The Querimonia (Querimònia) is a legal document written in Latin that details the political and administrative autonomy granted to the Aran Valley (Catalonia, Spain) by James II of Aragon in 1313. The valley maintained a special status until 1834 when the queen regent María Cristina forced the integration of the valley with the province of Lleida. In 1990, the Aranese once again achieved a measure of autonomy when the autonomous community of Catalonia devolved power to the local government, giving them control over education, sanitation, culture, environment, agriculture and tourism.

==Rights==
The querimonia confirmed and ceded the following rights to the Aranese:
- Free and explicit common ownership by the Aranese of their mountains without tribute or subsidy; with the freedom of pasture for all meadows and fields
- Free use of the forests
- Free use of water, for irrigation as well as mills
- The freedom to fish and hunt
- Exemption from all royal servitude, burden, and imposition
- Recognition of the traditional Aranese convinença (Note: A set of rules for communal property ownership and how expenses and gains were shared and passed on in the event of death of one or both parties.
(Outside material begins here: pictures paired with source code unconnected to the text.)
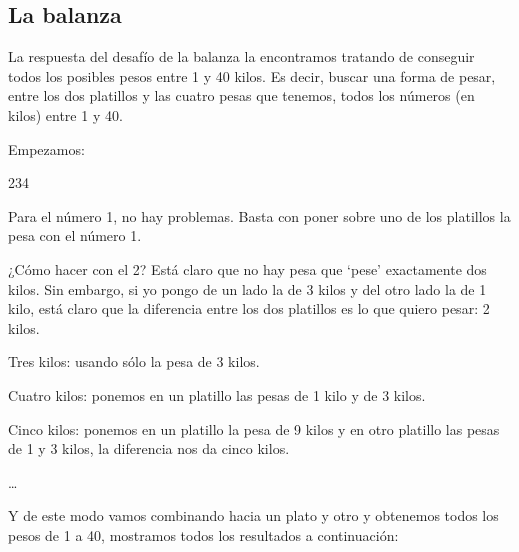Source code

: \subsection*{La balanza}
La respuesta del desafío de la balanza la encontramos tratando de conseguir todos los posibles pesos entre 1 y 40 kilos. Es
decir, buscar una forma de pesar, entre los dos platillos y las cuatro pesas que tenemos, todos los números (en kilos) entre 1 y 40.

Empezamos:
\begin{dinglist}{234}
\item Para el número 1, no hay problemas. Basta con poner sobre uno de los platillos la pesa con el número 1.
\item ¿Cómo hacer con el 2? Está claro que no hay pesa que ‘pese’
exactamente dos kilos. Sin embargo, si yo pongo de un lado
la de 3 kilos y del otro lado la de 1 kilo, está claro que la diferencia entre los dos platillos es lo que quiero pesar: 2 kilos.
\item Tres kilos: usando sólo la pesa de 3 kilos.
\item Cuatro kilos: ponemos en un platillo las pesas de 1 kilo y de 3 kilos.
\item Cinco kilos: ponemos en un platillo la pesa de 9 kilos y en otro platillo las pesas de 1 y 3 kilos, la diferencia nos da cinco kilos.
\item \dots
\end{dinglist}
Y de este modo vamos combinando hacia un plato y otro y obtenemos todos los pesos de 1 a 40, mostramos todos los resultados a continuación:
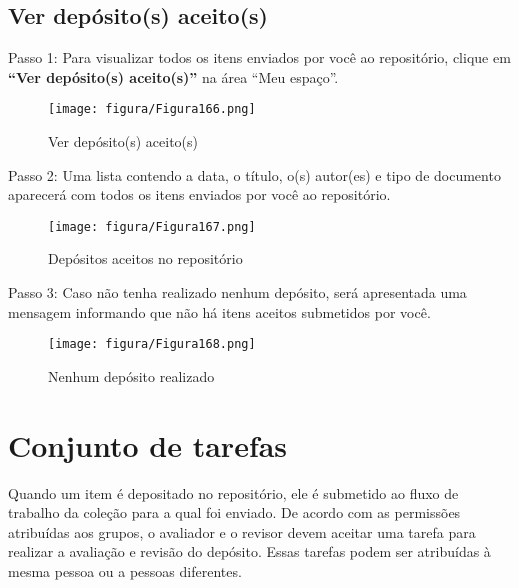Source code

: \documentclass[12pt,hidelinks]{article}
\begin{document}
    \subsection{Ver depósito(s) aceito(s)}
    
    Passo 1: Para visualizar todos os itens enviados por você ao repositório, clique em \textbf{“Ver depósito(s) aceito(s)”} na área “Meu espaço”.
    
\newpage
    
    \begin{figure}[!htp]
                \centering
                \texttt{[image: figura/Figura166.png]}
                \caption{Ver depósito(s) aceito(s)}
            \label{Rotulo}
        \end{figure}
    
    Passo 2: Uma lista contendo a data, o título, o(s) autor(es) e tipo de documento aparecerá com todos os itens enviados por você ao repositório.
    
    \begin{figure}[!htp]
                \centering
                \texttt{[image: figura/Figura167.png]}
                \caption{Depósitos aceitos no repositório}
            \label{Rotulo}
        \end{figure}
    
    Passo 3: Caso não tenha realizado nenhum depósito, será apresentada uma mensagem informando que não há itens aceitos submetidos por você.
    
     \begin{figure}[!htp]
                \centering
                \texttt{[image: figura/Figura168.png]}
                \caption{Nenhum depósito realizado}
            \label{Rotulo}
        \end{figure}

\newpage
\section{Conjunto de tarefas}
\newpage
    
    Quando um item é depositado no repositório, ele é submetido ao fluxo de trabalho da coleção para a qual foi enviado. De acordo com as permissões atribuídas aos grupos, o avaliador e o revisor devem aceitar uma tarefa para realizar a avaliação e revisão do depósito. Essas tarefas podem ser atribuídas à mesma pessoa ou a pessoas diferentes.
    
    \singlespacing
    
\end{document}

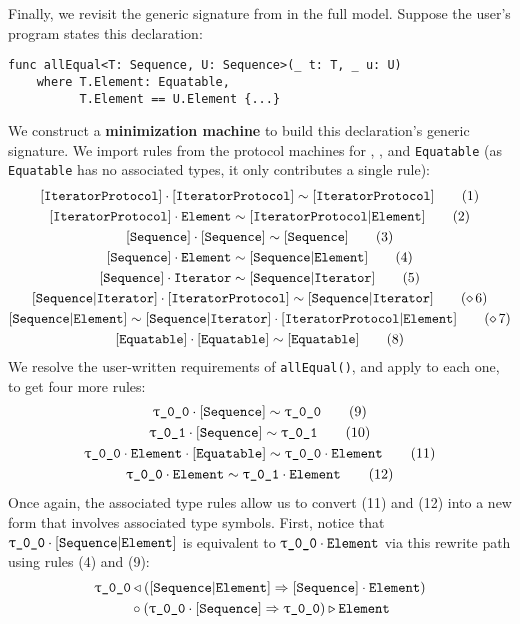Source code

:\documentclass[../generics]{subfiles}
\begin{document}
\begin{example}
Finally, we revisit the generic signature from  in the full model. Suppose the user's program states this declaration:
\begin{Verbatim}
func allEqual<T: Sequence, U: Sequence>(_ t: T, _ u: U)
    where T.Element: Equatable,
          T.Element == U.Element {...}
\end{Verbatim}
We construct a \textbf{minimization machine} to build this declaration's generic signature. We import rules from the protocol machines for \tIterator, \tSequence, and \texttt{Equatable} (as \texttt{Equatable} has no associated types, it only contributes a single rule):
\begin{gather*}
\ConfRule{\pIterator}{\pIterator} \tag{1}\\
\AssocRule{IteratorProtocol}{Element} \tag{2}\\
\ConfRule{\pSequence}{\pSequence}\tag{3}\\
\AssocRule{Sequence}{Element}\tag{4}\\
\AssocRule{Sequence}{Iterator}\tag{5}\\
\ConfRule{\assocsym{Sequence}{Iterator}}{\pIterator} \tag{\CRule{6}} \\
\SameRule{\assocsym{Sequence}{Element}}{\assocsym{Sequence}{Iterator}\cdot\assocsym{IteratorProtocol}{Element}} \tag{\CRule{7}}\\
\ConfRule{\protosym{Equatable}}{\protosym{Equatable}}\tag{8}
\end{gather*}
We resolve the user-written requirements of \texttt{allEqual()}, and apply  to each one, to get four more rules:
\begin{gather*}
\ConfRule{\rT}{\pSequence}\tag{9}\\
\ConfRule{\rU}{\pSequence}\tag{10}\\
\ConfRule{\rT\cdot\nElement}{\protosym{Equatable}}\tag{11}\\
\SameRule{\rT\cdot\nElement}{\rU\cdot\nElement}\tag{12}
\end{gather*}
Once again, the associated type rules allow us to convert (11) and (12) into a new form that involves associated type symbols. First, notice that $\rT\cdot\assocsym{Sequence}{Element}$ is equivalent to $\rT\cdot\nElement$ via this rewrite path using rules (4) and (9):
\begin{gather*}
\rT \WL (\assocsym{Sequence}{Element} \Rightarrow \pSequence\cdot\nElement)\\
{} \circ (\rT\cdot\pSequence \Rightarrow \rT) \WR \nElement

\end{gather*}
\end{example}
\end{document}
In the absence of an explicit agreement, the convinença became the default disposition.
) and the torneria. (Note: A rule requiring that the seller of a property must first offer to sell to their siblings and close relatives, if relatives chose not to buy then the seller could sell to anyone. If the property was not first offered to relatives, they had the right to challenge the sale.)

In return, the Aranese agreed to pay a tribute once per year to the king called the Galin Reiau, consisting of a quantity of wheat per resident of the valley.

==Sources==
- Carbonell i de Ballester, Jordi. "Gran Enciclopèdia Catalana"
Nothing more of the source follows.